Let's look at some hard numbers. As of today, Wednesday April 1st, the Pensacola and surrounding area (Escambia County, Florida) had 94 confirmed cases of COVID-19. For perspective, that's 94 out of 315,000 people. If we divide 94 by 315,000, we get .00029 (or .029%). That's a really tiny number.
For clarity, 1/10th (10% or .1) of our local population would be 31,500 people. 1/100th (1% or .01) would be 3,150. 1/1000th (.001) would be 315 people. As I said, with only 94 people ill, we're talking very small numbers....right now.
And so far, nobody here in Escambia County has died. That said, according to some sources, if you're going to die from COVID-19, it generally happens within 14 to 19 days of infection. So the death-rate for the disease will lag behind the infection rate, but it shouldn't lag too far behind - a couple of weeks or so.
Fortunately, the mortality rate for COVID-19 is remarkably low - at least here in the U.S. But absolute rates are impossible to derive because we don't really know how many people have the disease, because you only get tested of you exhibit symptoms. So estimates are all over the place as to how many people in the country will become infected with COVID-19 and not know it. And without testing everyone in the country, we cannot know the total number of people infected. As my friend Matt astutely says, "We don't know what we don't know. And it's true.
Just because Escambia County, Florida has 94 people who've tested positive for the virus doesn't mean they'll all need to go into the hospital. You might take the number of people who have tested positive for COVID-19, and multiply that by five times to estimate how many people are asymptomatic and never get tested. In our case here in Pensacola, that would mean around 450 people are infected - that's .14% of the people, still a very small number.
But let's be pessimistic! For argument's sake, let's say that one-quarter (25%) of all the 315,000 people in my county eventually contract coronavirus.
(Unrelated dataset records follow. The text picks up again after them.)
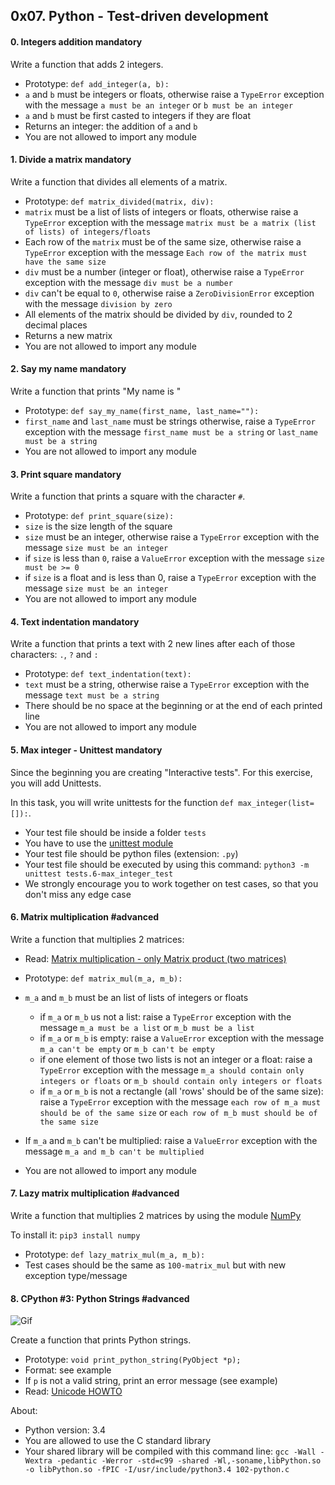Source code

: ## 0x07. Python - Test-driven development
  <h4 class="task">
    0. Integers addition
      <span class="alert alert-warning mandatory-optional">
        mandatory
      </span>
  </h4>


  <!-- Progress vs Score -->

<!-- Task Body -->
  <p>Write a function that adds 2 integers.</p>

<ul>
<li>Prototype: <code>def add_integer(a, b):</code></li>
<li><code>a</code> and <code>b</code> must be integers or floats, otherwise raise a <code>TypeError</code> exception with the message <code>a must be an integer</code> or <code>b must be an integer</code></li>
<li><code>a</code> and <code>b</code> must be first casted to integers if they are float</li>
<li>Returns an integer: the addition of <code>a</code> and <code>b</code></li>
<li>You are not allowed to import any module</li>
</ul>
  <h4 class="task">
    1. Divide a matrix
      <span class="alert alert-warning mandatory-optional">
        mandatory
      </span>
  </h4>


  <!-- Progress vs Score -->

<!-- Task Body -->
  <p>Write a function that divides all elements of a matrix.</p>

<ul>
<li>Prototype: <code>def matrix_divided(matrix, div):</code></li>
<li><code>matrix</code> must be a list of lists of integers or floats, otherwise raise a <code>TypeError</code> exception with the message <code>matrix must be a matrix (list of lists) of integers/floats</code></li>
<li>Each row of the <code>matrix</code> must be of the same size, otherwise raise a <code>TypeError</code> exception with the message <code>Each row of the matrix must have the same size</code></li>
<li><code>div</code> must be a number (integer or float), otherwise raise a <code>TypeError</code> exception with the message <code>div must be a number</code></li>
<li><code>div</code> can&#39;t be equal to <code>0</code>, otherwise raise a <code>ZeroDivisionError</code> exception with the message <code>division by zero</code></li>
<li>All elements of the matrix should be divided by <code>div</code>, rounded to 2 decimal places </li>
<li>Returns a new matrix</li>
<li>You are not allowed to import any module</li>
</ul>
  <h4 class="task">
    2. Say my name
      <span class="alert alert-warning mandatory-optional">
        mandatory
      </span>
  </h4>


  <!-- Progress vs Score -->

<!-- Task Body -->
  <p>Write a function that prints &quot;My name is <first name> <last name>&quot;</p>

<ul>
<li>Prototype: <code>def say_my_name(first_name, last_name=&quot;&quot;):</code></li>
<li><code>first_name</code> and <code>last_name</code> must be strings otherwise, raise a <code>TypeError</code> exception with the message <code>first_name must be a string</code> or <code>last_name must be a string</code></li>
<li>You are not allowed to import any module</li>
</ul>
  <h4 class="task">
    3. Print square
      <span class="alert alert-warning mandatory-optional">
        mandatory
      </span>
  </h4>


  <!-- Progress vs Score -->

<!-- Task Body -->
  <p>Write a function that prints a square with the character <code>#</code>.</p>

<ul>
<li>Prototype: <code>def print_square(size):</code></li>
<li><code>size</code> is the size length of the square</li>
<li><code>size</code> must be an integer, otherwise raise a <code>TypeError</code> exception with the message <code>size must be an integer</code></li>
<li>if <code>size</code> is less than <code>0</code>, raise a <code>ValueError</code> exception with the message <code>size must be &gt;= 0</code></li>
<li>if <code>size</code> is a float and is less than 0, raise a <code>TypeError</code> exception with the message <code>size must be an integer</code></li>
<li>You are not allowed to import any module</li>
</ul>
  <h4 class="task">
    4. Text indentation
      <span class="alert alert-warning mandatory-optional">
        mandatory
      </span>
  </h4>


  <!-- Progress vs Score -->

<!-- Task Body -->
  <p>Write a function that prints a text with 2 new lines after each of those characters: <code>.</code>, <code>?</code> and <code>:</code></p>

<ul>
<li>Prototype: <code>def text_indentation(text):</code></li>
<li><code>text</code> must be a string, otherwise raise a <code>TypeError</code> exception with the message <code>text must be a string</code></li>
<li>There should be no space at the beginning or at the end of each printed line</li>
<li>You are not allowed to import any module</li>
</ul>
  <h4 class="task">
    5. Max integer - Unittest
      <span class="alert alert-warning mandatory-optional">
        mandatory
      </span>
  </h4>


  <!-- Progress vs Score -->

<!-- Task Body -->
  <p>Since the beginning you are creating &quot;Interactive tests&quot;. For this exercise, you will add Unittests.</p>

<p>In this task, you will write unittests for the function <code>def max_integer(list=[]):</code>.</p>

<ul>
<li>Your test file should be inside a folder <code>tests</code></li>
<li>You have to use the <a href="https://docs.python.org/3.4/library/unittest.html#module-unittest">unittest module</a> </li>
<li>Your test file should be python files (extension: <code>.py</code>)</li>
<li>Your test file should be executed by using this command: <code>python3 -m unittest tests.6-max_integer_test</code></li>
<li>We strongly encourage you to work together on test cases, so that you don&#39;t miss any edge case</li>
</ul>
  <h4 class="task">
    6. Matrix multiplication
      <span class="alert alert-info mandatory-optional">
        #advanced
      </span>
  </h4>


  <!-- Progress vs Score -->

<!-- Task Body -->
  <p>Write a function that multiplies 2 matrices:</p>

<ul>
<li><p>Read: <a href="https://en.wikipedia.org/wiki/Matrix_multiplication">Matrix multiplication - only Matrix product (two matrices)</a></p></li>
<li><p>Prototype: <code>def matrix_mul(m_a, m_b):</code></p></li>
<li><p><code>m_a</code> and <code>m_b</code> must be an list of lists of integers or floats </p>

<ul>
<li>if <code>m_a</code> or <code>m_b</code> us not a list: raise a <code>TypeError</code> exception with the message <code>m_a must be a list</code> or <code>m_b must be a list</code></li>
<li>if <code>m_a</code> or <code>m_b</code> is empty: raise a <code>ValueError</code> exception with the message <code>m_a can&#39;t be empty</code> or <code>m_b can&#39;t be empty</code></li>
<li>if one element of those two lists is not an integer or a float: raise a <code>TypeError</code> exception with the message <code>m_a should contain only integers or floats</code> or <code>m_b should contain only integers or floats</code></li>
<li>if <code>m_a</code> or <code>m_b</code> is not a rectangle (all &#39;rows&#39; should be of the same size): raise a <code>TypeError</code> exception with the message <code>each row of m_a must should be of the same size</code> or <code>each row of m_b must should be of the same size</code></li>
</ul></li>
<li><p>If <code>m_a</code> and <code>m_b</code> can&#39;t be multiplied: raise a <code>ValueError</code> exception with the message <code>m_a and m_b can&#39;t be multiplied</code></p></li>
<li><p>You are not allowed to import any module</p></li>
</ul>
  <h4 class="task">
    7. Lazy matrix multiplication
      <span class="alert alert-info mandatory-optional">
        #advanced
      </span>
  </h4>


  <!-- Progress vs Score -->

<!-- Task Body -->
  <p>Write a function that multiplies 2 matrices by using the module <a href="http://www.numpy.org">NumPy</a></p>

<p>To install it: <code>pip3 install numpy</code></p>

<ul>
<li>Prototype: <code>def lazy_matrix_mul(m_a, m_b):</code></li>
<li>Test cases should be the same as <code>100-matrix_mul</code> but with new exception type/message</li>
</ul>
  <h4 class="task">
    8. CPython #3: Python Strings
      <span class="alert alert-info mandatory-optional">
        #advanced
      </span>
  </h4>


  <!-- Progress vs Score -->

<!-- Task Body -->
  <p><img src="https://s3.amazonaws.com/intranet-projects-files/holbertonschool-higher-level_programming+/246/giphy-5.gif" alt="Gif">
<br /></p>

<p>Create a function that prints Python strings.</p>

<ul>
<li>Prototype: <code>void print_python_string(PyObject *p);</code></li>
<li>Format: see example</li>
<li>If <code>p</code> is not a valid string, print an error message (see example)</li>
<li>Read: <a href="https://docs.python.org/3.4/howto/unicode.html">Unicode HOWTO</a></li>
</ul>

<p>About:</p>

<ul>
<li>Python version: 3.4</li>
<li>You are allowed to use the C standard library</li>
<li>Your shared library will be compiled with this command line: <code>gcc -Wall -Wextra -pedantic -Werror -std=c99 -shared -Wl,-soname,libPython.so -o libPython.so -fPIC -I/usr/include/python3.4 102-python.c</code></li>
</ul>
If that happens, then we'll be looking at 78,750 cases (315,000 X .25). As I said, what we do not know is how many of them will show no symptoms at all.
If the statistics hold, 80% of those people do get infected and do get tested will recover on their own. So if we have 94 confirmed cases here in my county, 75 of them will not need hospitalization. That leaves perhaps 19 people who will! Not very big numbers.
You can drive yourself crazy when you start to crunch numbers. Statistics are funny things; they don't come with guarantees. When it comes to the percentage of people infected, or the percentage of people needing hospitalization, or the percentage who might fall critically ill, or any percentages at all for that matter, the actual numbers will vary depending on the demographics and population density of the particular area.
My friend Matt adds: "How many people die *with* coronavirus versus those who die *of* the coronavirus?" In other words, how many people would have died anyway this week? Right now, every person who dies with coronavirus is shown in the statistics as dying of the disease. And maybe that's not quite accurate.